Der 1000. gefallene Soldat - »Der Himmel weint« ist mehr als ein Stück über den Krieg


07. Dezember 2018 – Im Keller der Messehalle 1 befindet sich die Kurt-Vonnegut-Gedächtniswand, die an den amerikanischen Autor des Romans »Schlachthof 5« erinnert. Vonnegut war 1945 genau in jenem Keller, als die heutige Messe noch Schlachthof war, als Kriegsgefangener untergebracht. Als er den Keller verließ, gab es Dresden nicht mehr. Die Erinnerungen daran und an den Krieg im Besonderen hat er in seinem Roman verarbeitet. Deshalb ist es kein Zufall, dass René Rothe für das Preview seiner neuen Inszenierung »Der Himmel weint« genau jenen Ort gewählt hat. Dieser Monolog dreht sich genauso um die Traumata, die der Krieg den Menschen zufügt.


In einer Wand aus großen Blöcken löst sich ganz unten ein einzelner Block, wird von hinten herausgeschoben, und hindurch windet sich Dirk Strobel. Man könnte meinen ein Untoter entstiege seinem Grab. Es ist George, der hier keine Ruhe findet. Zu sehr plagen ihn die Erinnerungen und Schuldgefühle an seinen Einsatz im Irak.

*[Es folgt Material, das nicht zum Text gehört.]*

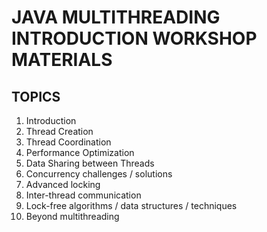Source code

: # JAVA MULTITHREADING INTRODUCTION WORKSHOP MATERIALS

## TOPICS 

1.  Introduction 
2.  Thread Creation
3.  Thread Coordination
4.  Performance Optimization
5.  Data Sharing between Threads
6.  Concurrency challenges / solutions
7.  Advanced locking
8.  Inter-thread communication
9.  Lock-free algorithms / data structures / techniques
10. Beyond multithreading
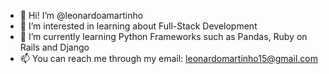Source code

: - 👋 Hi! I’m @leonardoamartinho
- 👀 I’m interested in learning about Full-Stack Development
- 🌱 I’m currently learning Python Frameworks such as Pandas, Ruby on Rails and Django 
- 📫 You can reach me through my email: leonardomartinho15@gmail.com

<!---
leonardoamartinho/leonardoamartinho is a ✨ special ✨ repository because its `README.md` (this file) appears on your GitHub profile.
You can click the Preview link to take a look at your changes.
--->

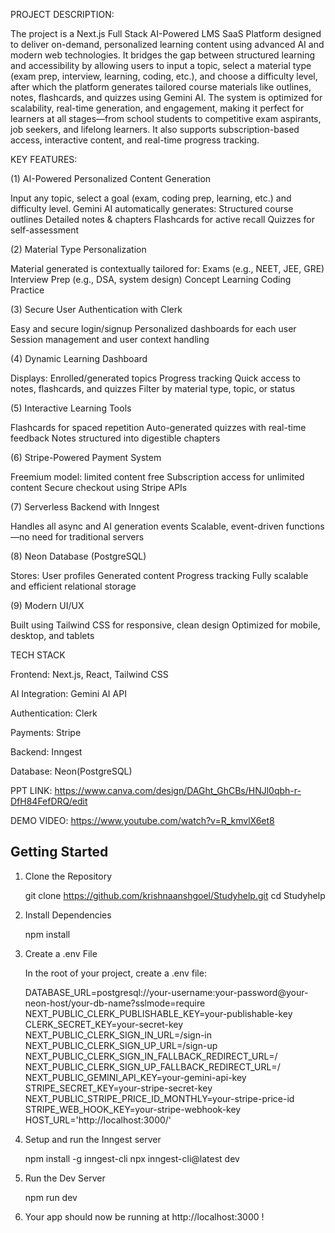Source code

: PROJECT DESCRIPTION:

The project is a Next.js Full Stack AI-Powered LMS SaaS Platform designed to deliver on-demand, personalized learning content using advanced AI and modern web technologies. It bridges the gap between structured learning and accessibility by allowing users to input a topic, select a material type (exam prep, interview, learning, coding, etc.), and choose a difficulty level, after which the platform generates tailored course materials like outlines, notes, flashcards, and quizzes using Gemini AI.
The system is optimized for scalability, real-time generation, and engagement, making it perfect for learners at all stages—from school students to competitive exam aspirants, job seekers, and lifelong learners. It also supports subscription-based access, interactive content, and real-time progress tracking.

KEY FEATURES:

(1) AI-Powered Personalized Content Generation

Input any topic, select a goal (exam, coding prep, learning, etc.) and difficulty level.
Gemini AI automatically generates:
  Structured course outlines
  Detailed notes & chapters
  Flashcards for active recall
  Quizzes for self-assessment

(2) Material Type Personalization

Material generated is contextually tailored for:
  Exams (e.g., NEET, JEE, GRE)
  Interview Prep (e.g., DSA, system design)
  Concept Learning
  Coding Practice

(3) Secure User Authentication with Clerk

Easy and secure login/signup
Personalized dashboards for each user
Session management and user context handling

(4) Dynamic Learning Dashboard

Displays:
  Enrolled/generated topics
  Progress tracking
  Quick access to notes, flashcards, and quizzes
Filter by material type, topic, or status

(5) Interactive Learning Tools

Flashcards for spaced repetition
Auto-generated quizzes with real-time feedback
Notes structured into digestible chapters


(6) Stripe-Powered Payment System

Freemium model: limited content free
Subscription access for unlimited content
Secure checkout using Stripe APIs

(7) Serverless Backend with Inngest

Handles all async and AI generation events
Scalable, event-driven functions—no need for traditional servers

(8) Neon Database (PostgreSQL)

Stores:
  User profiles
  Generated content
  Progress tracking
Fully scalable and efficient relational storage

(9) Modern UI/UX

Built using Tailwind CSS for responsive, clean design
Optimized for mobile, desktop, and tablets

TECH STACK

Frontend: Next.js, React, Tailwind CSS

AI Integration: Gemini AI API

Authentication: Clerk 

Payments: Stripe

Backend: Inngest

Database: Neon(PostgreSQL)

PPT LINK: https://www.canva.com/design/DAGht_GhCBs/HNJl0qbh-r-DfH84FefDRQ/edit

DEMO VIDEO: https://www.youtube.com/watch?v=R_kmvlX6et8

## Getting Started

1. Clone the Repository

      git clone https://github.com/krishnaanshgoel/Studyhelp.git
      cd Studyhelp

 2. Install Dependencies

      npm install

3. Create a .env File

      In the root of your project, create a .env file:

      DATABASE_URL=postgresql://your-username:your-password@your-neon-host/your-db-name?sslmode=require
      NEXT_PUBLIC_CLERK_PUBLISHABLE_KEY=your-publishable-key
      CLERK_SECRET_KEY=your-secret-key
      NEXT_PUBLIC_CLERK_SIGN_IN_URL=/sign-in
      NEXT_PUBLIC_CLERK_SIGN_UP_URL=/sign-up
      NEXT_PUBLIC_CLERK_SIGN_IN_FALLBACK_REDIRECT_URL=/
      NEXT_PUBLIC_CLERK_SIGN_UP_FALLBACK_REDIRECT_URL=/
      NEXT_PUBLIC_GEMINI_API_KEY=your-gemini-api-key
      STRIPE_SECRET_KEY=your-stripe-secret-key
      NEXT_PUBLIC_STRIPE_PRICE_ID_MONTHLY=your-stripe-price-id
      STRIPE_WEB_HOOK_KEY=your-stripe-webhook-key
      HOST_URL='http://localhost:3000/'

4. Setup and run the Inngest server

      npm install -g inngest-cli
      npx inngest-cli@latest dev

5. Run the Dev Server

    npm run dev

6. Your app should now be running at http://localhost:3000 !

Er war gerade mal 21, als er sich 2005 für den Krieg im Irak freiwillig meldete. Noch vor seinem Einsatz lernt der den gerade erst 18 gewordenen Bill Taylor kennen. Dessen Mutter ringt George das Versprechen ab, ihren einzigen Sohn, ihr einziges Kind heil wieder nach Hause zu bringen. Obwohl George weiß, dass er dieses Versprechen nicht leisten kann, gibt er es doch. Am Ende wird er es tatsächlich nicht halten können. Aber bis zu Bills grausamer Tötung sterben so viele Menschen, dass der innere Tod den äußeren längst vorweg nimmt.


»Der Krieg hat sich genommen, was er konnte.« Dirk Strobels Stimme, der mal den George gibt, mal Bill, aber auch den eiskalten Sgt. Connor, bekommt in der der beeindruckenden Akustik der weitläufigen Keller die nötige Mahnung. Der Versuch, in der Aufarbeitung der Erinnerungen das Unerklärliche zu erklären, muss erfolglos bleiben. In Mossul gibt es keinen Ort mit Empfindung, kein Mitgefühl. Es gibt nur die Banalität des Tötens und die Banalität des Sterbens. Die Welt erscheint so dünn wie ein Blatt Papier.

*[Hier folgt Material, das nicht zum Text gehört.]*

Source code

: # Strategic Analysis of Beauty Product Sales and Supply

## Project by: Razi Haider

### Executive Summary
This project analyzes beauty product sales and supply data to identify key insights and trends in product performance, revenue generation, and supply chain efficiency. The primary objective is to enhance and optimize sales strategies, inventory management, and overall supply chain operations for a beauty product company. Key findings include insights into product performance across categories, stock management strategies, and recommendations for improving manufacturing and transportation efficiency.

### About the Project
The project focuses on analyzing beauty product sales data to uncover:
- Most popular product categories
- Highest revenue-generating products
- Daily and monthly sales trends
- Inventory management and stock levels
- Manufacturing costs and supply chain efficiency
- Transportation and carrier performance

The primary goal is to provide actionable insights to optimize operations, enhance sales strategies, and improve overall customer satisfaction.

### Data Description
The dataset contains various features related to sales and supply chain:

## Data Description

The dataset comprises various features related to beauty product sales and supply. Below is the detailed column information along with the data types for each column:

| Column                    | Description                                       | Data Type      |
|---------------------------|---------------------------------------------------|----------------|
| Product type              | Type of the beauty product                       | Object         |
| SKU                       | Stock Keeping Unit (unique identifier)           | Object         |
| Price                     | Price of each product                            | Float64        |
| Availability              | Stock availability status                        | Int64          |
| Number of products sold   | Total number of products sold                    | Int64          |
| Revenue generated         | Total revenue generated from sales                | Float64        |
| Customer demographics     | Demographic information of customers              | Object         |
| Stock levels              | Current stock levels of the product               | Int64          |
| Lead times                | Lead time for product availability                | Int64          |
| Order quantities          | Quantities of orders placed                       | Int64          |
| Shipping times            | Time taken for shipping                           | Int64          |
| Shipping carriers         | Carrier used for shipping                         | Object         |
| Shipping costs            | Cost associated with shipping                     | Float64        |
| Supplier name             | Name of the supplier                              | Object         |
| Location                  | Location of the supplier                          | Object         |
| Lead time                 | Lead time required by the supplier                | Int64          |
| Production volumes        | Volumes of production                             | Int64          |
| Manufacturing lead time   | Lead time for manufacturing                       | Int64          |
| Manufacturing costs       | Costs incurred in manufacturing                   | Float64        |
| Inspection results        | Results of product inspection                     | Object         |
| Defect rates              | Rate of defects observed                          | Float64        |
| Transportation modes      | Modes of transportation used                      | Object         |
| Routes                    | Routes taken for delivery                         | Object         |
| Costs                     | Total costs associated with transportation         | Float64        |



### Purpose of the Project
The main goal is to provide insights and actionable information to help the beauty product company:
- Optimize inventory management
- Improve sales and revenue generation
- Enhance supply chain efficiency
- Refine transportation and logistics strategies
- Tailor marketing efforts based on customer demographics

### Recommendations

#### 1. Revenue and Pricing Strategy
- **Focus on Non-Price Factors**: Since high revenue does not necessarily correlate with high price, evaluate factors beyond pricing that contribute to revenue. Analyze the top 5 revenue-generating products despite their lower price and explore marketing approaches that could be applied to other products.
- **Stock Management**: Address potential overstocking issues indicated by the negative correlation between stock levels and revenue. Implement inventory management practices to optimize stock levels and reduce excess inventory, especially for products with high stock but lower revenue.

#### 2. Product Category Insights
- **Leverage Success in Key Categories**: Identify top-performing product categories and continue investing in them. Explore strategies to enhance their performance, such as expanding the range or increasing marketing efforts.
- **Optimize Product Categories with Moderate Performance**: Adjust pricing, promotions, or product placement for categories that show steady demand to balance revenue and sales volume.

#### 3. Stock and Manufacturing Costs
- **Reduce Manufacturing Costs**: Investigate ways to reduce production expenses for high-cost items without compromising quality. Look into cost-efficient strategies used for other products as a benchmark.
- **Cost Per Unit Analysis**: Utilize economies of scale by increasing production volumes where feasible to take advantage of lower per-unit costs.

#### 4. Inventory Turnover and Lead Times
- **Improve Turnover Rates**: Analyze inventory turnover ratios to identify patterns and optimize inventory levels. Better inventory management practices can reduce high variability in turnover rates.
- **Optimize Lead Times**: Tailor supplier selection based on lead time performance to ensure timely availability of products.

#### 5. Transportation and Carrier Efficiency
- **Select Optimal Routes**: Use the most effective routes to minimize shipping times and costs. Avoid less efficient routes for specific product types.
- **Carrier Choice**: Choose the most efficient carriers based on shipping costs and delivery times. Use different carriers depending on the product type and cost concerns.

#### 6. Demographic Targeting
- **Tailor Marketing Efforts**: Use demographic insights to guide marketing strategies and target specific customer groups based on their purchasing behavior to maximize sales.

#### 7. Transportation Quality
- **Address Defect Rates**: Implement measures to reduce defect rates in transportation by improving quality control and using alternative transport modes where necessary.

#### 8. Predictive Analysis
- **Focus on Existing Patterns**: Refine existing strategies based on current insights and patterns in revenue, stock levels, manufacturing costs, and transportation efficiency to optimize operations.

George überlebt den Einsatz, fühlt sich selbst allerdings nur noch als Überrest. Grotesk erscheinen ihm nach seiner Rückkehr in die Heimat die Bezeugungen der Dankbarkeit durch die Bevölkerung. Ihm ist außer Wodka und Tiefkühlpizza nur das Grauen im Kopf und die übermenschlich wiegende Last der eigenen Schuldgefühle geblieben. George reißt die Mauer hinter ihm aber nicht nur ein. Er baut sie schlussendlich auch wieder auf. Eine entscheidende Rolle spielt dabei auch Bills Mutter.

Rico Stehfest / Fotos: Eric Jacob

»Der Himmel weint« wird voraussichtlich im kommenden Jahr erneut in der Messe zu sehen sein. Geplant sind dann auch Vorstellungen für Schulklassen. Genauere Informationen wird es unter www.ensemble-lavie.de geben.